Abstract

Experimental characterization of Lamb waves in plate-like structures overcomes the intrinsic limits of a priori semianalytical finite element simulations, where material inaccuracies and nonidealities cannot be easily considered. Unfortunately, the experimental extraction of guided wave dispersion curves, and especially their polar representation along different directions of propagation at a given frequency, is not trivial. In nonisotropic materials, such analysis is a key aspect for a reliable and robust characterization of the behavior of waves. In this work, by exploiting scanning laser Doppler vibrometer measurements with narrowband excitation, two different signal processing methods for the extraction of the wavenumber polar representation at the excitation frequency are investigated and characterized.
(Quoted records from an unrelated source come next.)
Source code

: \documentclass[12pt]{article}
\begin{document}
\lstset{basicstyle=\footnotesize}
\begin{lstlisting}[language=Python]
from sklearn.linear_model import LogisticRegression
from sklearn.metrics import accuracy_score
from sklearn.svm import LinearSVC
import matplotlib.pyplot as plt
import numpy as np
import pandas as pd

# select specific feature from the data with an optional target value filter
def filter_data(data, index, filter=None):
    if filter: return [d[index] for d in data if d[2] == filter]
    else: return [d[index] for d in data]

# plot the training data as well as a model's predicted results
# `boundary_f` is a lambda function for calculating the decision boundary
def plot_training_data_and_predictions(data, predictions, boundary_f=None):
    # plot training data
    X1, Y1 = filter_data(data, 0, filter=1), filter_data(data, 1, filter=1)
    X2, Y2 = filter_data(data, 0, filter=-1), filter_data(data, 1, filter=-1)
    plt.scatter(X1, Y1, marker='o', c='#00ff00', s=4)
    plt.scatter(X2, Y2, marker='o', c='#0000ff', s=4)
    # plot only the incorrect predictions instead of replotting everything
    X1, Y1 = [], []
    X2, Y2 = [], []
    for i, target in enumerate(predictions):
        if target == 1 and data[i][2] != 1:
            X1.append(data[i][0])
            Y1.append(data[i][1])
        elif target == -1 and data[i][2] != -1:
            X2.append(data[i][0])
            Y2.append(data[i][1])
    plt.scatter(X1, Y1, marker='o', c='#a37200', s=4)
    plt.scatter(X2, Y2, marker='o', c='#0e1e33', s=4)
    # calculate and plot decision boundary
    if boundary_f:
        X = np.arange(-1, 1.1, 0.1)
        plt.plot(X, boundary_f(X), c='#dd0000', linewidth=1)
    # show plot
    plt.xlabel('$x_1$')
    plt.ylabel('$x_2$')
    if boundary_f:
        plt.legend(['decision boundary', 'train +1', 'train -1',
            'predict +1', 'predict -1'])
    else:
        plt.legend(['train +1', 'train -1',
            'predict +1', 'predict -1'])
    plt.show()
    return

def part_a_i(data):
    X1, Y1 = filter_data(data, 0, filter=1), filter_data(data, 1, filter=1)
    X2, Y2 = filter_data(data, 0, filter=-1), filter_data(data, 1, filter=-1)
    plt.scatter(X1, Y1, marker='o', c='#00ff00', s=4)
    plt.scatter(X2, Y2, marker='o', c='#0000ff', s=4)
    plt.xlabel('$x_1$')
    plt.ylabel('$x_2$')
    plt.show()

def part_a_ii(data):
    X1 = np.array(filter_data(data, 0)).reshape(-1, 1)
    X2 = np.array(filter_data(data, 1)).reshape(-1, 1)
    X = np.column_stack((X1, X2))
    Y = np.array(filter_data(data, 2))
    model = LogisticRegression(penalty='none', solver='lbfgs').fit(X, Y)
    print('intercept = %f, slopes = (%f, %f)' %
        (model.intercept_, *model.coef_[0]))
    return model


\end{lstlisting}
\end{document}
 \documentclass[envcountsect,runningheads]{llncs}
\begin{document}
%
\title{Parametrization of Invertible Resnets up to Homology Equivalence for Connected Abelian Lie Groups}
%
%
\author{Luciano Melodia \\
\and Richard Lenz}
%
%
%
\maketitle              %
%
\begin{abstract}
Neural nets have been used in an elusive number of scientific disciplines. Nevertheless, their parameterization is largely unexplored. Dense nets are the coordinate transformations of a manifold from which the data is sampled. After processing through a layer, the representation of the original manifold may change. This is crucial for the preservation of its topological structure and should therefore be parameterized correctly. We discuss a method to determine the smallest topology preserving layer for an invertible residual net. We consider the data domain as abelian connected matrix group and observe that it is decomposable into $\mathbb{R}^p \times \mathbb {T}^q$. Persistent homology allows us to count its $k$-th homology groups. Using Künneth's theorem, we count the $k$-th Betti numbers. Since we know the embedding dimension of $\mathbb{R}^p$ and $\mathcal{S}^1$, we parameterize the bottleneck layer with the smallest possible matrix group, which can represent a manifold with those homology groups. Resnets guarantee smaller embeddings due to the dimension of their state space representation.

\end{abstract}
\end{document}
The first method is based on a distance regularized level set (DRLSE) algorithm, widely used in image processing and computer vision but, to the best of the author's knowledge, never used in the Lamb waves' field. The second method is based on the 2-D sparse wavenumber analysis which exploits the wavefield sparse representation in the wavenumber domain. With a precise and reliable extraction of the wavenumber characteristic in the k -space, the polar representations at the excitation frequency of phase and group velocities can be estimated. The former, by exploiting the well-known wavenumber-frequency relation, the latter, instead, by computing numerical derivative among wavenumbers at multiple frequencies. The methodology has been validated on three different composite plates with different degrees of nonisotropy properties. The results show the effectiveness of the two methods, highlighting the advantages and disadvantages of both.